The wreck of the Titanic on her maiden voyage marks it’s hundredth anniversary this April 15th.
When our oldest son Alex was selecting a college we went to Halifax Nova Scotia and during the visit to the Dalhousie campus we took a little diversion to Fairlawn Cemetery. Seeing the rows and rows of graves from the Titanic wreck was an experience where no one talked.
Reading inscriptions, considering the event and what if you were on the boat or had losted loved ones that were on board the luxury liner’s maiden voyage all roll around inside your head. The tour of the graves from the Titanic wreck was eerie. It hit me the same way touring the Arizona Pearl Harbor memorial with my wife and kids in Hawaii.

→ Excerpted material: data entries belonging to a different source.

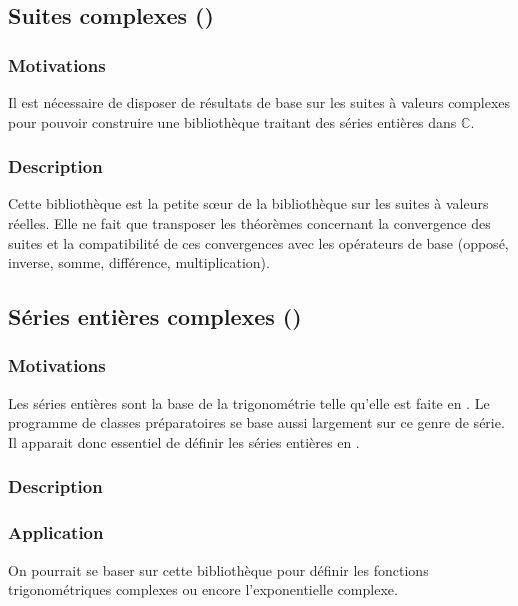 \subsection{Suites complexes ()}

\subsubsection{Motivations}

Il est nécessaire de disposer de résultats de base sur les suites à valeurs complexes pour pouvoir construire une bibliothèque traitant des séries entières dans $\mathbb{C}$.

\subsubsection{Description}

Cette bibliothèque est la petite s\oe{}ur de la bibliothèque sur les suites à valeurs réelles. Elle ne fait que transposer les théorèmes concernant la convergence des suites et la compatibilité de ces convergences avec les opérateurs de base (opposé, inverse, somme, différence, multiplication).

\subsection{Séries entières complexes ()}

\subsubsection{Motivations}

Les séries entières sont la base de la trigonométrie telle qu'elle est faite en \Coq{}. Le programme de classes préparatoires se base aussi largement sur ce genre de série. Il apparait donc essentiel de définir les séries entières en \Coq{}.

\subsubsection{Description}



\subsubsection{Application}

On pourrait se baser sur cette bibliothèque pour définir les fonctions trigonométriques complexes ou encore l'exponentielle complexe.

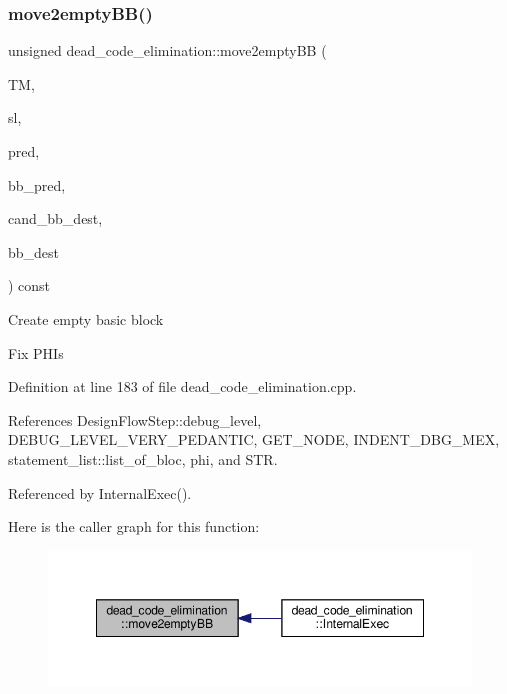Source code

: \subsubsection{\texorpdfstring{move2empty\+B\+B()}{move2emptyBB()}}
{\footnotesize\ttfamily unsigned dead\+\_\+code\+\_\+elimination\+::move2empty\+BB (\begin{DoxyParamCaption}\item[{const \hyperlink{tree__manager_8hpp_a96ff150c071ce11a9a7a1e40590f205e}{tree\+\_\+manager\+Ref}}]{TM,  }\item[{\hyperlink{structstatement__list}{statement\+\_\+list} $\ast$}]{sl,  }\item[{unsigned}]{pred,  }\item[{bloc\+Ref}]{bb\+\_\+pred,  }\item[{unsigned}]{cand\+\_\+bb\+\_\+dest,  }\item[{unsigned}]{bb\+\_\+dest }\end{DoxyParamCaption}) const\hspace{0.3cm}{\ttfamily [private]}}

Create empty basic block

Fix P\+H\+Is 

Definition at line 183 of file dead\+\_\+code\+\_\+elimination.\+cpp.



References Design\+Flow\+Step\+::debug\+\_\+level, D\+E\+B\+U\+G\+\_\+\+L\+E\+V\+E\+L\+\_\+\+V\+E\+R\+Y\+\_\+\+P\+E\+D\+A\+N\+T\+IC, G\+E\+T\+\_\+\+N\+O\+DE, I\+N\+D\+E\+N\+T\+\_\+\+D\+B\+G\+\_\+\+M\+EX, statement\+\_\+list\+::list\+\_\+of\+\_\+bloc, phi, and S\+TR.



Referenced by Internal\+Exec().

Here is the caller graph for this function\+:
\nopagebreak
\begin{figure}[H]
\begin{center}
\leavevmode
\includegraphics[width=348pt]{d5/d8b/classdead__code__elimination_a195659a171fca995cfd7a6f59017c37d_icgraph}
\end{center}
\end{figure}


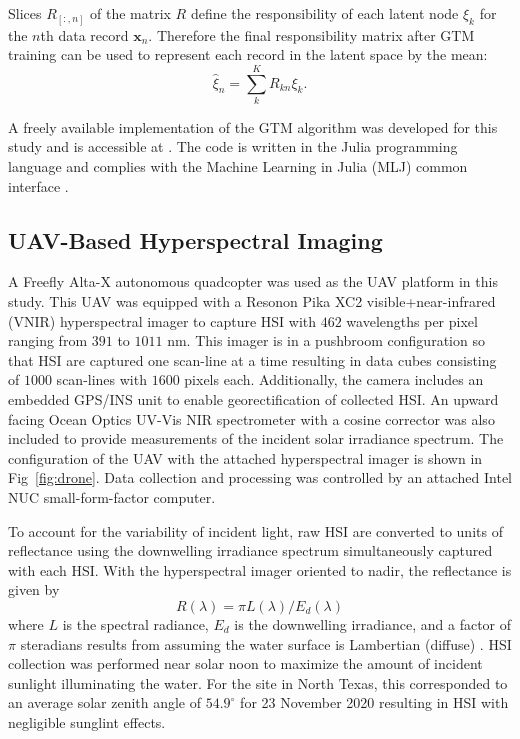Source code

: \documentclass[remotesensing,article,submit,pdftex,moreauthors]{Definitions/mdpi}
\begin{document}
Slices $R_{[:,n]}$ of the matrix $R$ define the responsibility of each latent node $\xi_k$ for the $n$th data record $\mathbf{x}_n$. Therefore the final responsibility matrix after GTM training can be used to represent each record in the latent space by the mean:
\begin{equation}
    \hat{\xi}_n = \sum_{k}^K R_{kn}\xi_k.
\end{equation}

A freely available implementation of the GTM algorithm was developed for this study and is accessible at \cite{gtm-code}. The code is written in the Julia programming language and complies with the Machine Learning in Julia (MLJ) common interface \cite{bezanson2012julia,blaom2020mlj}.

\subsection{UAV-Based Hyperspectral Imaging}

A Freefly Alta-X autonomous quadcopter was used as the UAV platform in this study. This UAV was equipped with a Resonon Pika XC2 visible+near-infrared (VNIR) hyperspectral imager to capture HSI with $462$ wavelengths per pixel ranging from $391$ to $1011$ nm. This imager is in a pushbroom configuration so that HSI are captured one scan-line at a time resulting in data cubes consisting of $1000$ scan-lines with $1600$ pixels each. Additionally, the camera includes an embedded GPS/INS unit to enable georectification of collected HSI. An upward facing Ocean Optics UV-Vis NIR spectrometer with a cosine corrector was also included to provide measurements of the incident solar irradiance spectrum. The configuration of the UAV with the attached hyperspectral imager is shown in Fig~\ref{fig:drone}. Data collection and processing was controlled by an attached Intel NUC small-form-factor computer.

To account for the variability of incident light, raw HSI are converted to units of reflectance using the downwelling irradiance spectrum simultaneously captured with each HSI. With the hyperspectral imager oriented to nadir, the reflectance is given by
\begin{equation}\label{eq:reflectance}
    R(\lambda) = \pi L(\lambda)/E_d(\lambda)
\end{equation}
where $L$ is the spectral radiance, $E_d$ is the downwelling irradiance, and a factor of $\pi$ steradians results from assuming the water surface is Lambertian (diffuse) \cite{ruddick2019review}. HSI collection was performed near solar noon to maximize the amount of incident sunlight illuminating the water. For the site in North Texas, this corresponded to an average solar zenith angle of $54.9^\circ$ for 23 November 2020 resulting in HSI with negligible sunglint effects. 
\end{document}
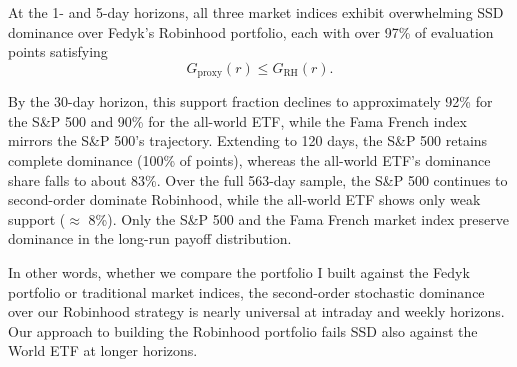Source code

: At the 1- and 5-day horizons, all three market indices exhibit overwhelming SSD dominance over Fedyk's Robinhood portfolio, each with over 97\% of evaluation points satisfying
\begin{equation}
    G_{\mathrm{proxy}}(r) \leq G_{\mathrm{RH}}(r).
\end{equation}

By the 30-day horizon, this support fraction declines to approximately 92\% for the S\&P 500 and 90\% for the all-world ETF, while the Fama French index mirrors the S\&P 500's trajectory. 
Extending to 120 days, the S\&P 500 retains complete dominance (100\% of points), whereas the all-world ETF's dominance share falls to about 83\%. 
Over the full 563-day sample, the S\&P 500 continues to second-order dominate Robinhood, while the all-world ETF shows only weak support ($\approx$ 8\%).
Only the S\&P 500 and the Fama French market index preserve dominance in the long-run payoff distribution.

In other words, whether we compare the portfolio I built against the Fedyk portfolio or traditional market indices, the second-order stochastic dominance over our Robinhood strategy is nearly universal at intraday and weekly horizons. 
Our approach to building the Robinhood portfolio fails SSD also against the World ETF at longer horizons.

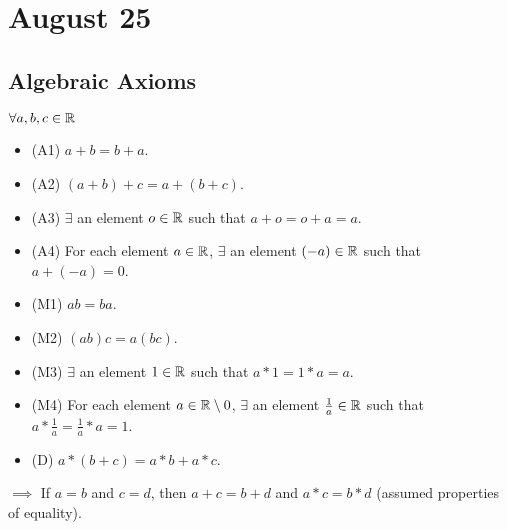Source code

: \section{August 25}
\subsection{Algebraic Axioms} $\forall a, b, c \in \mathbb{R}$
\begin{itemize}
    \item (A1) $a + b = b + a$.
    \item (A2) $(a + b) + c = a + (b + c)$.
    \item (A3) $\exists$ an element $o \in \mathbb{R}$ such that $a + o = o + a = a$.
    \item (A4) For each element $a \in \mathbb{R}$, $\exists$ an element $(-a) \in \mathbb{R}$ such that $a + (-a) = 0$.
    \item (M1) $ab = ba$.
    \item (M2) $(ab)c = a(bc)$.
    \item (M3) $\exists$ an element $1 \in \mathbb{R}$ such that $a * 1 = 1 * a = a$.
    \item (M4) For each element $a \in \mathbb{R} \setminus {0}$, $\exists$ an element $\frac{1}{a} \in \mathbb{R}$ such that $a * \frac{1}{a} = \frac{1}{a} * a = 1$.
    \item (D) $a * (b + c) = a * b + a * c$.
\end{itemize}
$\implies$ If $a = b$ and $c = d$, then $a + c = b + d$ and $a * c = b * d$ (assumed properties of equality).

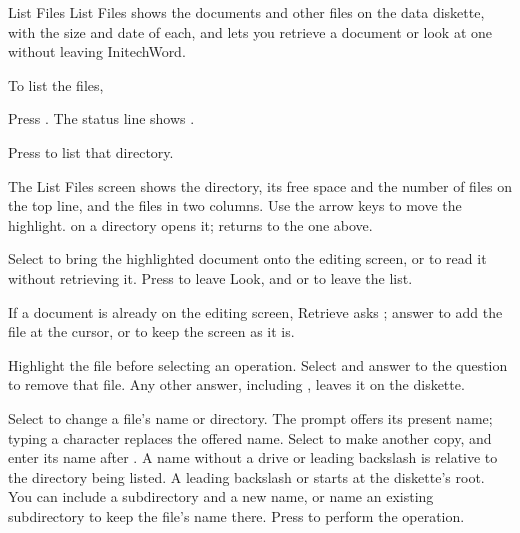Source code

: \begin{Feature}{List Files}
List Files shows the documents and other files on the data diskette, with
the size and date of each, and lets you retrieve a document or look at one
without leaving InitechWord.

To list the files,
\begin{WPSteps}
\item Press .  The status line shows .
\item Press  to list that directory.
\item The List Files screen shows the directory, its free space and the
number of files on the top line, and the files in two columns.  Use the
arrow keys to move the highlight.   on a directory opens it;
 returns to the one above.
\item Select  to bring the highlighted document onto the
editing screen, or  to read it without retrieving it.  Press
 to leave Look, and  or  to leave the list.
\end{WPSteps}
If a document is already on the editing screen, Retrieve asks ; answer  to add the file at the
cursor, or  to keep the screen as it is.

\Notes
{}
Highlight the file before selecting an operation.  Select 
and answer  to the  question to remove that file.
Any other answer, including , leaves it on the diskette.

Select  to change a file's name or directory.  The
 prompt offers its present name; typing a character replaces
the offered name.  Select  to make another copy, and enter its
name after .  A name without a drive or leading
backslash is relative to the directory being listed.  A leading backslash
or  starts at the diskette's root.  You can include
a subdirectory and a new name, or name an existing subdirectory to keep
the file's name there.  Press  to perform the operation.


\end{Feature}
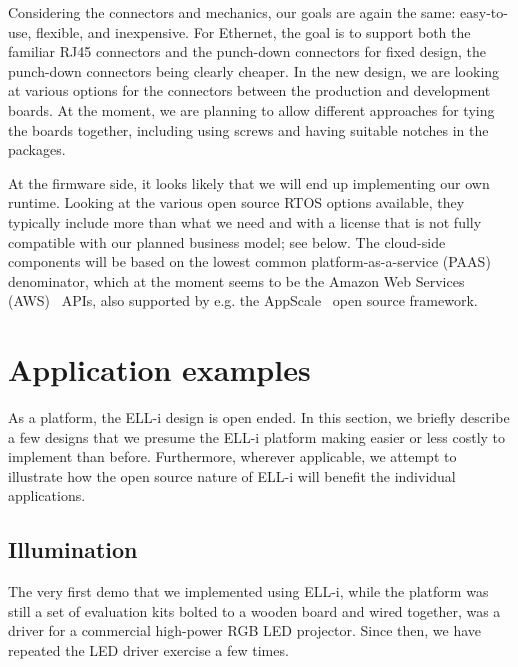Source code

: \documentclass[final]{siamltex}
\begin{document}
Considering the connectors and mechanics, our goals are again the
same: easy-to-use, flexible, and inexpensive.  For Ethernet, the goal
is to support both the familiar RJ45 connectors and the punch-down
connectors for fixed design, the punch-down connectors being clearly
cheaper.  In the new design, we are looking at various options for the
connectors between the production and development boards.  At the
moment, we are planning to allow different approaches for tying the
boards together, including using screws and having suitable notches in
the packages.

At the firmware side, it looks likely that we will end up implementing
our own runtime.  Looking at the various open source RTOS options
available, they typically include more than what we need and with a
license that is not fully compatible with our planned business model;
see below.  The cloud-side components will be based on the lowest
common platform-as-a-service (PAAS) denominator, which at the moment
seems to be the Amazon Web Services (AWS)~\cite{AWS} APIs, also supported by
e.g. the AppScale~\cite{AppScale} open source framework.


\section{Application examples}
\label{sec:examples}

As a platform, the ELL-i design is open ended.  In this section, we
briefly describe a few designs that we presume the ELL-i platform
making easier or less costly to implement than before.  Furthermore,
wherever applicable, we attempt to illustrate how the open source
nature of ELL-i will benefit the individual applications.

\subsection{Illumination}

The very first demo that we implemented using ELL-i, while the
platform was still a set of evaluation kits bolted to a wooden board
and wired together, was a driver for a commercial high-power RGB LED
projector.  Since then, we have repeated the LED driver exercise a few
times.
\end{document}
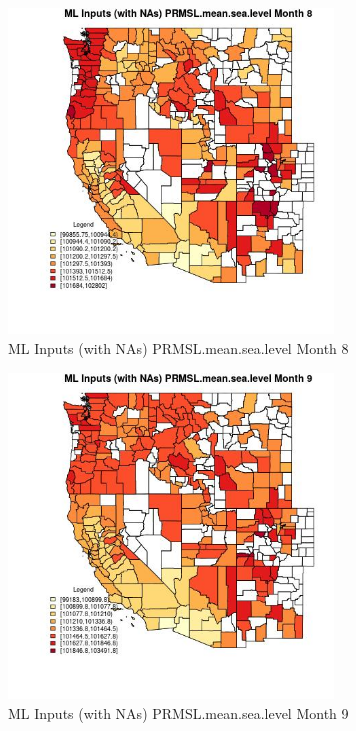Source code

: \begin{figure} 
\centering  
\includegraphics[width=0.77\textwidth]{Code_Outputs/Report_ML_input_PM25_Step4_part_f_de_duplicated_aveswNAs_CountyPRMSLmeansealevelmedianMonth8.jpg} 
\caption{\label{fig:Report_ML_input_PM25_Step4_part_f_de_duplicated_aveswNAsCountyPRMSLmeansealevelmedianMonth8}ML Inputs (with NAs) PRMSL.mean.sea.level Month 8} 
\end{figure} 
 

\clearpage 

\begin{figure} 
\centering  
\includegraphics[width=0.77\textwidth]{Code_Outputs/Report_ML_input_PM25_Step4_part_f_de_duplicated_aveswNAs_CountyPRMSLmeansealevelmedianMonth9.jpg} 
\caption{\label{fig:Report_ML_input_PM25_Step4_part_f_de_duplicated_aveswNAsCountyPRMSLmeansealevelmedianMonth9}ML Inputs (with NAs) PRMSL.mean.sea.level Month 9} 
\end{figure} 
 

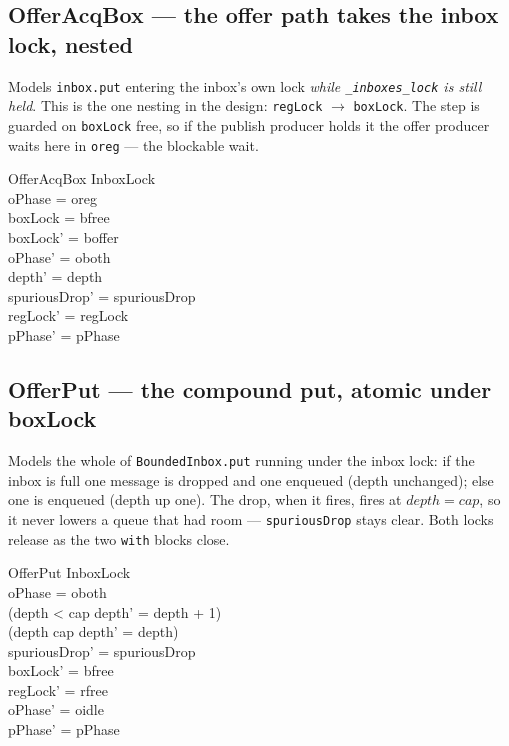 \documentclass[a4paper,10pt,fleqn]{article}
\begin{document}
\subsection{OfferAcqBox --- the offer path takes the inbox lock, nested}

Models \texttt{inbox.put} entering the inbox's own lock \emph{while
\texttt{\_inboxes\_lock} is still held}. This is the one nesting in the design:
\texttt{regLock} $\to$ \texttt{boxLock}. The step is guarded on
\texttt{boxLock} free, so if the publish producer holds it the offer producer
waits here in \texttt{oreg} --- the blockable wait.

\begin{schema}{OfferAcqBox}
  \Delta InboxLock \\
\where
  oPhase = oreg \\
  boxLock = bfree \\
  boxLock' = boffer \\
  oPhase' = oboth \\
  depth' = depth \\
  spuriousDrop' = spuriousDrop \\
  regLock' = regLock \\
  pPhase' = pPhase
\end{schema}

\subsection{OfferPut --- the compound put, atomic under boxLock}

Models the whole of \texttt{BoundedInbox.put} running under the inbox lock: if
the inbox is full one message is dropped and one enqueued (depth unchanged); else
one is enqueued (depth up one). The drop, when it fires, fires at $depth = cap$,
so it never lowers a queue that had room --- \texttt{spuriousDrop} stays clear.
Both locks release as the two \texttt{with} blocks close.

\begin{schema}{OfferPut}
  \Delta InboxLock \\
\where
  oPhase = oboth \\
  (depth < cap \implies depth' = depth + 1) \\
  (depth \geq cap \implies depth' = depth) \\
  spuriousDrop' = spuriousDrop \\
  boxLock' = bfree \\
  regLock' = rfree \\
  oPhase' = oidle \\
  pPhase' = pPhase
\end{schema}
\end{document}
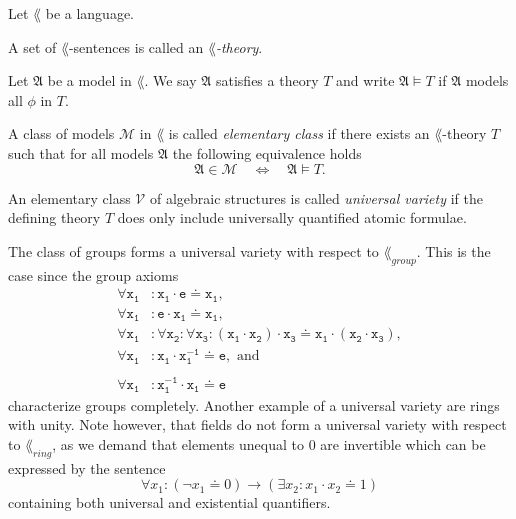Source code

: \begin{defin}
  Let \(\lang\) be a language.
  \begin{thmlist}
    \item A set of \(\lang\)-sentences is called an \emph{\(\lang\)-theory}.

    \item Let \(\mathfrak{A}\) be a model in \(\lang\). We say \(\mathfrak{A}\)
    satisfies a theory \(T\) and write \(\mathfrak{A} \models T\) if
    \(\mathfrak{A}\) models all \(ϕ\) in \(T\).

    \item A class of models \(\mathcal{M}\) in \(\lang\) is called
    \emph{elementary class} if there exists an \(\lang\)-theory \(T\) such that
    for all models
    \(\mathfrak{A}\) the following equivalence holds
    \[
      \mathfrak{A} ∈ \mathcal{M} \quad ⇔ \quad \mathfrak{A} \models T.
    \]

    \item An elementary class \(\mathcal{V}\) of algebraic structures is called
    \emph{universal variety} if the defining theory \(T\) does only include
    universally quantified atomic formulae.
  \end{thmlist}
\end{defin}

\begin{exam}
  The class of groups forms a universal variety with respect to
  \(\lang_{group}\). This is the case since the group axioms
  \begin{align*}
     \mathtt{∀ x_1 } & \mathtt{: x_1 \cdot e \doteq x_1},\\
     \mathtt{∀ x_1 } & \mathtt{: e \cdot x_1 \doteq x_1},\\
     \mathtt{∀ x_1 } & \mathtt{: ∀ x_2 : ∀ x_3 :
             (x_1 \cdot x_2) \cdot x_3 \doteq x_1 \cdot (x_2 \cdot x_3)},\\
     \mathtt{∀ x_1 } & \mathtt{: x_1 \cdot x_1^{-1} \doteq e}, \text{ and}\\\\
     \mathtt{∀ x_1 } & \mathtt{: x_1^{-1} \cdot x_1 \doteq e}
  \end{align*}
  characterize groups completely. Another example of a universal variety are
  rings with unity. Note however, that fields do not form a universal variety with
  respect to \(\lang_{ring}\), as we demand that elements unequal to \(0\) are
  invertible which can be expressed by the sentence
  \[
    ∀ x_1 : (¬ x_1 \doteq 0) → (∃ x_2 : x_1 \cdot x_2 \doteq 1)
  \]
  containing both universal and existential quantifiers.
\end{exam}


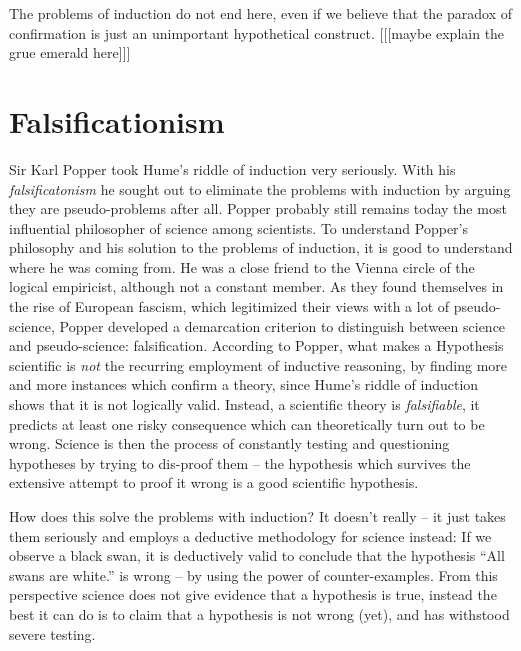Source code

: The problems of induction do not end here, even if we believe that
the paradox of confirmation is just an unimportant hypothetical
construct.
    [[[maybe explain the grue emerald here]]]

\section{Falsificationism}
Sir Karl Popper took Hume's riddle of induction very seriously.
With his \emph{falsificatonism} he sought out to eliminate the
problems with induction by arguing they are pseudo-problems after all.
Popper probably still remains today the most influential philosopher of science
among scientists.
To understand Popper's philosophy and his solution to the problems of induction,
it is good to understand where he was coming from.
He was a close friend to the Vienna circle of the logical empiricist,
although not a constant member.
As they found themselves in the rise of European fascism, which
legitimized their views with a lot of pseudo-science,
Popper developed a demarcation criterion to distinguish
between science and pseudo-science: falsification.
According to Popper, what makes a Hypothesis scientific is \emph{not}
the recurring employment of inductive reasoning, by
finding more and more instances which confirm a theory,
since Hume's riddle of induction shows that it
is not logically valid.
Instead, a scientific theory is \emph{falsifiable},
it predicts at least one risky consequence which
can theoretically turn out to be wrong.
Science is then the process of constantly testing and
questioning hypotheses by trying to dis-proof them
-- the hypothesis which survives the extensive
attempt to proof it wrong is a good scientific hypothesis.

How does this solve the problems with induction?
It doesn't really -- it just takes them seriously and
employs a deductive methodology for science instead:
If we observe a black swan, it is deductively valid to conclude
that the hypothesis \enquote{All swans are white.} is wrong --
by using the power of counter-examples.
From this perspective science does not
give evidence that a hypothesis is true,
instead the best it can do is to claim that a hypothesis is not
wrong (yet), and has withstood severe testing.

No discussion, no chatter, no talking as it strikes you deeply inside.
Cause for pause to consider the great cruise ship Titanic tragedy that ripped it open like a can opener after grazing, scraping, striking an iceberg.
Then quickly dispatched, sent, sunk to the bottom of the cold salty sea watery grave about 700 miles off Halifax. It makes you think of the chain of events, what it was like to hear the news back in 1912. Being in Maine, living this close to Canada, being related to many in the neighboring province makes the event a little more personal.
The images from the Titanic graves make you realize the great human loss, to consider how it must have affected a family just like news of a war casualty would. When the war department representative knocked on your front door.
Removed his military hat with respect, dignity and regrettably announced, delivered the news of the loss. As the Mom, Dad, sister or brother’s knees buckled, the wind got sucked out of them like a life sucker punch. We all do not know how grateful we should be, how lucky most of us truely are.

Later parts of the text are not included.